Kathy King is currently an active studio artist in the Boston area and is an Instructor and the Director of the Ceramics Program – Office for the Arts at Harvard in Allston, MA. She has held positions as a Visiting Faculty member at the Massachusetts College of Art in Boston, Rhode Island School of Design in Providence, RI and University of Massachusetts in Dartmouth, MA. Prior to moving back to the Boston area in 2008, she was an Associate Professor at Georgia State University in Atlanta, Georgia. Her undergraduate work included the School of the Museum of Fine Arts in Boston, MA and she received her BA in Studio Art with a major in Ceramics from Connecticut College, New London, CT in 1990. She received her MFA from University of Florida in Gainesville, FL in 1998. She has given workshops and lectures at over seventy-five colleges, schools and art centers throughout the USA.
The National Council on Education for the Ceramic Arts has featured King as an Emerging Artist in 1999, a Demonstrating Artist in 2002, a co-juror with Mark Burns for the 2012 National Student Juried Show and been a lecturer and panelist on multiple occasions. In 2018, she was awarded a Brother Thomas Fellowship by the Boston Foundation, Boston, MA. She was awarded a Craft Schools US Residency to the Shigaraki Ceramics Cultural Center and other residencies include Archie Bray Foundation in MT and Watershed Center for Ceramic Arts in ME. Her work can also be found in numerous publications and periodicals including Ceramics: Art and Perception, Studio Potter, Clay Times, Art Papers and Ceramics Monthly.
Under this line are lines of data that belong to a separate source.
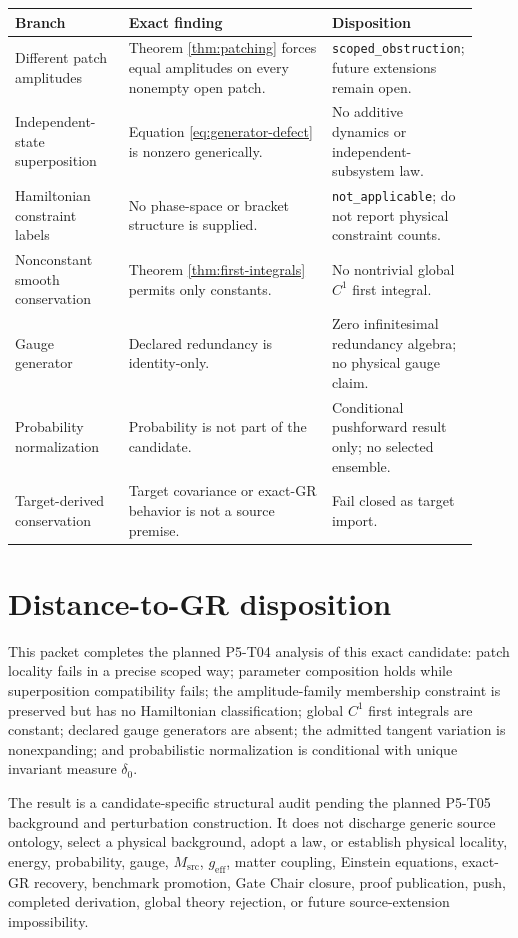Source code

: \documentclass[11pt]{article}
\begin{document}
\begin{longtable}{p{0.25\linewidth}p{0.47\linewidth}p{0.20\linewidth}}
\toprule
Branch & Exact finding & Disposition\\
\midrule
\endhead
Different patch amplitudes &
Theorem \ref{thm:patching} forces equal amplitudes on every nonempty open
patch. &
\texttt{scoped\_obstruction}; future extensions remain open.\\
Independent-state superposition &
Equation \eqref{eq:generator-defect} is nonzero generically. &
No additive dynamics or independent-subsystem law.\\
Hamiltonian constraint labels &
No phase-space or bracket structure is supplied. &
\texttt{not\_applicable}; do not report physical constraint counts.\\
Nonconstant smooth conservation &
Theorem \ref{thm:first-integrals} permits only constants. &
No nontrivial global \(C^1\) first integral.\\
Gauge generator &
Declared redundancy is identity-only. &
Zero infinitesimal redundancy algebra; no physical gauge claim.\\
Probability normalization &
Probability is not part of the candidate. &
Conditional pushforward result only; no selected ensemble.\\
Target-derived conservation &
Target covariance or exact-GR behavior is not a source premise. &
Fail closed as target import.\\
\bottomrule
\end{longtable}

\section{Distance-to-GR disposition}

This packet completes the planned P5-T04 analysis of this exact candidate:
patch locality fails in a precise scoped way; parameter composition holds
while superposition compatibility fails; the amplitude-family membership
constraint is preserved but has no Hamiltonian classification; global
\(C^1\) first integrals are constant; declared gauge generators are absent;
the admitted tangent variation is nonexpanding; and probabilistic
normalization is conditional with unique invariant measure \(\delta_0\).

The result is a candidate-specific structural audit pending the planned P5-T05
background and perturbation construction.  It does not discharge generic
source ontology, select a physical background, adopt a law, or establish
physical locality, energy, probability, gauge, \(M_{\mathrm{src}}\),
\(g_{\mathrm{eff}}\), matter coupling, Einstein equations, exact-GR recovery,
benchmark promotion, Gate Chair closure, proof publication, push, completed
derivation, global theory rejection, or future source-extension
impossibility.
\end{document}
She has served on the Board of Directors of Studio Potter and currently serves on the board for The Marks Project and the Collections Committee for the Fuller Craft Museum. She can be contacted via www.kathykingart.com.
My work centers on the presentation of narrative through ceramic vessels, tile work and printmaking, either separately or combined in installation, with a feminist and queer point of view. I am interested in mapping the ways popular culture not only reflects women’s lives, but also shapes them. It is this influence that demands critical examination.
The use of satirical humor, irony and sarcasm often provides a seductive vehicle to approach issues of gender and sexuality within my work. The combination of narrative presented on the surface, united with the intended utility of each vessel, allows a dialogue between the essence of the object and its narrative. Individually, each pot’s narrative may convey a singular thought, but when the work is considered together in a serial format, the story unfolds.